From the critically acclaimed - Jean Rhys's Wide Sargasso Sea being the preeminent example - to the pop hit - Gregory Maguire's Wicked, not to mention everything else he's written - the rewrite of a canonical novel from the point of view of a secondary character, usually understood as somehow badly served by the text that is, of course, equally the site of the character's origin, has become a genre unto itself. Some authors even beat their scions to the chase and write their own rewrites, like Veronica Roth, whose Divergent trilogy has an appendage in an additional novel from the point of view of the love interest, a fourth book about a character nicknamed Four, entitled... Four. In part, this drive to deconstruct and reconstruct classic narratives has an obvious political impetus, whether post-colonial, feminist, sex-positive, body-positive, queer-positive, or whatever other valence the author might write from. But, the fact remains that many of these efforts are also ways to cash in on the craze for intellectual property, especially IP in the public domain.

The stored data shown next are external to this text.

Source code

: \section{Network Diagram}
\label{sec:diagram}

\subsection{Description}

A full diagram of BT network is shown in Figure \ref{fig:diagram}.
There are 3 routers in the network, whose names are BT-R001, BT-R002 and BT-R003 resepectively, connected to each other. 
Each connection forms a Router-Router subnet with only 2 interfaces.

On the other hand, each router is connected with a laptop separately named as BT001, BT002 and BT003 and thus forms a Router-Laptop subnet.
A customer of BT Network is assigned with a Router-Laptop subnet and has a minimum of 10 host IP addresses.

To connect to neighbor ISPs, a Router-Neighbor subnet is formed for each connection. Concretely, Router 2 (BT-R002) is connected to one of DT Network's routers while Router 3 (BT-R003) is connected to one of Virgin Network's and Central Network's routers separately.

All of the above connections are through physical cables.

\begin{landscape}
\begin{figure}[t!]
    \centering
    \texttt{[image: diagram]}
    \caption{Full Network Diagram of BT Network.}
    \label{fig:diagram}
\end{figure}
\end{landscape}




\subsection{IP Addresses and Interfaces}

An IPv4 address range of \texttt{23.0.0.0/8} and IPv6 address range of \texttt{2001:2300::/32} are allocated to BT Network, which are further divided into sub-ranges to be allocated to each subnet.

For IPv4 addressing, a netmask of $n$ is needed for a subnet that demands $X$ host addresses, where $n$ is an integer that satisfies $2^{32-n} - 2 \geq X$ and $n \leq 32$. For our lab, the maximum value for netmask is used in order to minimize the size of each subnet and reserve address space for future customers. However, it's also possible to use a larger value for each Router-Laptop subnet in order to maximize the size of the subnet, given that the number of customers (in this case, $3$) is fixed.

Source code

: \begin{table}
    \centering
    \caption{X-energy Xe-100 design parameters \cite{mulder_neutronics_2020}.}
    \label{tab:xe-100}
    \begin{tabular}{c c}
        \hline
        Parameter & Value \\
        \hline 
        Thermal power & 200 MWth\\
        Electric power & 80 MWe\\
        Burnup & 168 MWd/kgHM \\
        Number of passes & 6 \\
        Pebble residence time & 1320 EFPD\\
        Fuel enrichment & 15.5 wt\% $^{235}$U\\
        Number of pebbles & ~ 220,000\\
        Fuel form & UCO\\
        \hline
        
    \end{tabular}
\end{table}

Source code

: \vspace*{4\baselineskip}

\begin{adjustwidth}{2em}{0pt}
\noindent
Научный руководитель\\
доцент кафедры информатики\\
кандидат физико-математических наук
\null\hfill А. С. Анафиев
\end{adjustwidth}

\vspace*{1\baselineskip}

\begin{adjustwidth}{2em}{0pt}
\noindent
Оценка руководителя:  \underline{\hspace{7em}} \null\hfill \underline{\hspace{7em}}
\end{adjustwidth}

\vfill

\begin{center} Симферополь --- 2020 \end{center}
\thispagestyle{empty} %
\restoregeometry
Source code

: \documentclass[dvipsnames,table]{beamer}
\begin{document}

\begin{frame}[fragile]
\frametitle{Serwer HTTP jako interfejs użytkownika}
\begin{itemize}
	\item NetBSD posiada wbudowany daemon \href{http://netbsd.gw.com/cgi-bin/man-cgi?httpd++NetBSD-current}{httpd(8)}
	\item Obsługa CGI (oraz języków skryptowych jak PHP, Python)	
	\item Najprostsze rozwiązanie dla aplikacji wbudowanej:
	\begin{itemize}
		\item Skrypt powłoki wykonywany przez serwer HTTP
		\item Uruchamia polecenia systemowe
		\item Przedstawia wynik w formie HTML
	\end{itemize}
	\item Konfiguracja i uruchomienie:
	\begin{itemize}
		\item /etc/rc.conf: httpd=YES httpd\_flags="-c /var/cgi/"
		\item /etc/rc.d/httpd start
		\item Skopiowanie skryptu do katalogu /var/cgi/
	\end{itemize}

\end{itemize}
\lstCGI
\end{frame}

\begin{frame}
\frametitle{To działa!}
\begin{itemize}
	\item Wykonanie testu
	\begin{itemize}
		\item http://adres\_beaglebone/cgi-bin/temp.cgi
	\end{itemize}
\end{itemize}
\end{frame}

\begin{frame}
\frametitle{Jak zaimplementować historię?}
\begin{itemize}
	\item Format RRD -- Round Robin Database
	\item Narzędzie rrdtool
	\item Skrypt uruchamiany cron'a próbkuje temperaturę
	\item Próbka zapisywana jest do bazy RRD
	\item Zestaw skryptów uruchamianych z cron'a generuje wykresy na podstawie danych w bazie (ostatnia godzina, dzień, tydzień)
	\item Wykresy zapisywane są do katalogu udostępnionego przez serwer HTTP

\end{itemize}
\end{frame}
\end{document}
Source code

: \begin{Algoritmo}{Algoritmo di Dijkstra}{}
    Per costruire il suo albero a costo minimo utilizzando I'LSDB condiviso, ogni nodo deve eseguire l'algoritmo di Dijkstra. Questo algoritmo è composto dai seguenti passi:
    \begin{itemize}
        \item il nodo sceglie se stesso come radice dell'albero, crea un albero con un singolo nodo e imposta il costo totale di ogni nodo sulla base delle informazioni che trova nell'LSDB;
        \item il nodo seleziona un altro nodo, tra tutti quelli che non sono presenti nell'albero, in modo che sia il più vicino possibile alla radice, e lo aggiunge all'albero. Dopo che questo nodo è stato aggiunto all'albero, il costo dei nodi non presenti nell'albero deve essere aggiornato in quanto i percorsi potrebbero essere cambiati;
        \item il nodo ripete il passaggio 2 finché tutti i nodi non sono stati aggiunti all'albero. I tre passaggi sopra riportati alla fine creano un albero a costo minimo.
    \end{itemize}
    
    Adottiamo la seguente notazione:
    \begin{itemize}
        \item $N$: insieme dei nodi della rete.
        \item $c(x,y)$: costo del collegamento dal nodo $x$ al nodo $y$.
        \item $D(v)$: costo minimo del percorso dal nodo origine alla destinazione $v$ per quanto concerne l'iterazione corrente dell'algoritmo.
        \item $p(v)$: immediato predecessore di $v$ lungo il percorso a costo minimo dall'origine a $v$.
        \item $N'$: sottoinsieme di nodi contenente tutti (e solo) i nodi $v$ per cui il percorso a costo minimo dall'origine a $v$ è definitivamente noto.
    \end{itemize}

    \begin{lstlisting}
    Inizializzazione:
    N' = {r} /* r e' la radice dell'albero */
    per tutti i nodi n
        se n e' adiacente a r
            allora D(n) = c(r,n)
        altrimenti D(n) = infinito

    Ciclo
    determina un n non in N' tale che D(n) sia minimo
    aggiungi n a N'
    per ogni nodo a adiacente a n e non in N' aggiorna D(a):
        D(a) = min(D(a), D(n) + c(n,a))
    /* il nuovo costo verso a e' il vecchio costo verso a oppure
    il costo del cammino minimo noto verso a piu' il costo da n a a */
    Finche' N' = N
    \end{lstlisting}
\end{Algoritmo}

Given that these novels generally respond to readers' frustration over the way a particular character is represented, I would like to throw my hat in the ring, as a frustrated reader, and offer to whichever novelist will take the challenge the rewrite of a canonical novel that I most want to read:
Authors, wordsmiths, scribblers, where is the novel written from the point of view of Miss Barker's cow? Elizabeth Gaskell devotes a mere two paragraphs to this fascinating and tragedy-stricken character in Cranford. This unfortunate cow belongs to the spinster, Miss Barker, who loves her like a daughter, but is unable to save her from losing all her hair in a lime pit. We never learn the name of this poor, benighted beast, only that she was possessed of "wonderful milk" and "wonderful intelligence" and can take a little comfort in the pajamas that her benefactress Miss Barker sews for her. Oh poor cow of Alderney origin! Oh poor cow, deprived of her own voice! Oh poor cow whom "the whole town knew and kindly regarded," who was pitied and smiled at in her misfortune! Oh woe is cow! Where is the novel that will restore to us this cow's story, so simply sketched by Mrs. Gaskell, who was more concerned with telling the tales of spinster ladies?
You think I am joking, but really, in this topsy-turvey age of imminent disasters of the bleakest sort, isn't a novel about a bald cow in grey flannel pajamas exactly what we need?